Paying Attention To How the Message is Received

Dan Sullivan   -  

[1] Again he began to teach beside the sea. And a very large crowd gathered about him, so that he got into a boat and sat in it on the sea, and the whole crowd was beside the sea on the land. [2] And he was teaching them many things in parables, and in his teaching he said to them: [3] “Listen! Behold, a sower went out to sow. [4] And as he sowed, some seed fell along the path, and the birds came and devoured it. [5] Other seed fell on rocky ground, where it did not have much soil, and immediately it sprang up, since it had no depth of soil. [6] And when the sun rose, it was scorched, and since it had no root, it withered away. [7] Other seed fell among thorns, and the thorns grew up and choked it, and it yielded no grain. [8] And other seeds fell into good soil and produced grain, growing up and increasing and yielding thirtyfold and sixtyfold and a hundredfold.” [9] And he said, “He who has ears to hear, let him hear.”
Mark 4:1–9 ESV Read More

Jesus is gaining more and more people every day, to the point that He has to start strategically setting up a better place to preach! He is now teaching from a boat that is a little bit offshore with the crowd wrapped around Him. If you’ve ever hollered from a canoe in a small lake, you’ve heard your voice carry over water. This is a genius move and gives Jesus a chance to hunker down and teach more people a little deeper. 
With that, He tells the parable of the sower. This is a popular parable which immediately means we have to focus on it more so we don’t gloss over it. He was teaching everyone a lot of things in parables and this was just one of them. Since the Kingdom of God is such a deep, rich, and complex thing, Rabbis would tell a lot of parables to help people see different parts of it. 
In Jesus’ day there were not tools sold at every corner Home Depot and Ace hardware to help plant seeds. During planting time, a farmer would get all kinds of help from as many people as he could to prepare a field and spread out the seed. Often times it would involve carrying a pouch or a fold of your shirt full of seeds and a lot of throwing. There would be rows plowed by mules or oxen or even men pulling a plow, but they didn’t have the machines we have for even planting or spreading. 
They also didn’t have herbicides and hybrid crops, so you’d have to wait a couple weeks before you saw anything grow. It might be even more weeks before you could tell what was a weed and what was your crop. Since so many people were planting this for their food supply, they would watch it closely. Imagine paying attention to a seed’s progress like your life depended on it! That’s where these folks were. If they weren’t the farmer, they were asking the farmers how the crops were doing, because if the farmer failed, the whole region would struggle. 
Paying attention to things takes extra work. It’s easy to hand out a flyer or give away a cheap Bible, but it takes extra effort to pay attention to the recipient.
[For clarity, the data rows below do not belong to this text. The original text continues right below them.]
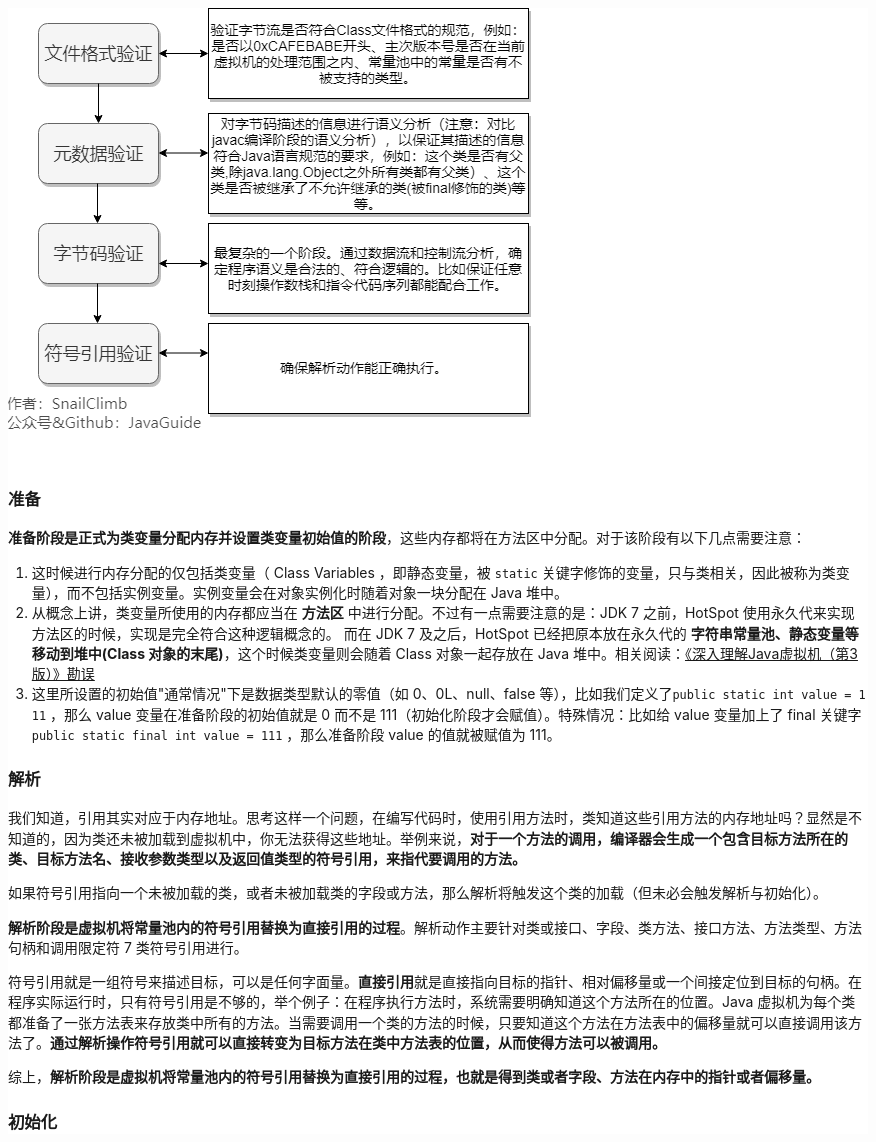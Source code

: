 ![img](../Attachment/验证阶段.png)

###  准备

**准备阶段是正式为类变量分配内存并设置类变量初始值的阶段**，这些内存都将在方法区中分配。对于该阶段有以下几点需要注意：

1. 这时候进行内存分配的仅包括类变量（ Class Variables ，即静态变量，被 `static` 关键字修饰的变量，只与类相关，因此被称为类变量），而不包括实例变量。实例变量会在对象实例化时随着对象一块分配在 Java 堆中。
2. 从概念上讲，类变量所使用的内存都应当在 **方法区** 中进行分配。不过有一点需要注意的是：JDK 7 之前，HotSpot 使用永久代来实现方法区的时候，实现是完全符合这种逻辑概念的。 而在 JDK 7 及之后，HotSpot 已经把原本放在永久代的 **字符串常量池、静态变量等移动到堆中(Class 对象的末尾)**，这个时候类变量则会随着 Class 对象一起存放在 Java 堆中。相关阅读：[《深入理解Java虚拟机（第3版）》勘误](https://github.com/fenixsoft/jvm_book/issues/75)
3. 这里所设置的初始值"通常情况"下是数据类型默认的零值（如 0、0L、null、false 等），比如我们定义了`public static int value = 111` ，那么 value 变量在准备阶段的初始值就是 0 而不是 111（初始化阶段才会赋值）。特殊情况：比如给 value 变量加上了 final 关键字 `public static final int value = 111` ，那么准备阶段 value 的值就被赋值为 111。

### 解析

我们知道，引用其实对应于内存地址。思考这样一个问题，在编写代码时，使用引用方法时，类知道这些引用方法的内存地址吗？显然是不知道的，因为类还未被加载到虚拟机中，你无法获得这些地址。举例来说，**对于一个方法的调用，编译器会生成一个包含目标方法所在的类、目标方法名、接收参数类型以及返回值类型的符号引用，来指代要调用的方法。**

如果符号引用指向一个未被加载的类，或者未被加载类的字段或方法，那么解析将触发这个类的加载（但未必会触发解析与初始化）。

**解析阶段是虚拟机将常量池内的符号引用替换为直接引用的过程**。解析动作主要针对类或接口、字段、类方法、接口方法、方法类型、方法句柄和调用限定符 7 类符号引用进行。

符号引用就是一组符号来描述目标，可以是任何字面量。**直接引用**就是直接指向目标的指针、相对偏移量或一个间接定位到目标的句柄。在程序实际运行时，只有符号引用是不够的，举个例子：在程序执行方法时，系统需要明确知道这个方法所在的位置。Java 虚拟机为每个类都准备了一张方法表来存放类中所有的方法。当需要调用一个类的方法的时候，只要知道这个方法在方法表中的偏移量就可以直接调用该方法了。**通过解析操作符号引用就可以直接转变为目标方法在类中方法表的位置，从而使得方法可以被调用。**

综上，**解析阶段是虚拟机将常量池内的符号引用替换为直接引用的过程，也就是得到类或者字段、方法在内存中的指针或者偏移量。**

### 初始化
I had a case of Bibles to give away once, and after I was halfway through, a man said: “How can anybody read this?” I thought he was having a spiritual conflict until I opened it up to show him. The cheap Bibles I was giving away for free had 6pt type and the text was separated into 3 columns on a page! The print was harder to read than the ingredients on a Twinkie and I was handing them out to people over 50! 
The sower sounds like he sows his seed like a madman with all of this going all over the place, but he doesn’t. He gives out the good news (the seed) and then he watches to see it grow. Just like this section is prefaced with Jesus going to extra trouble to put out a boat a little off the shore so more people could hear, we need to pay attention to how our message is coming across. We need to be sensitive to how we sow the seed and then watch and observe the way it grows.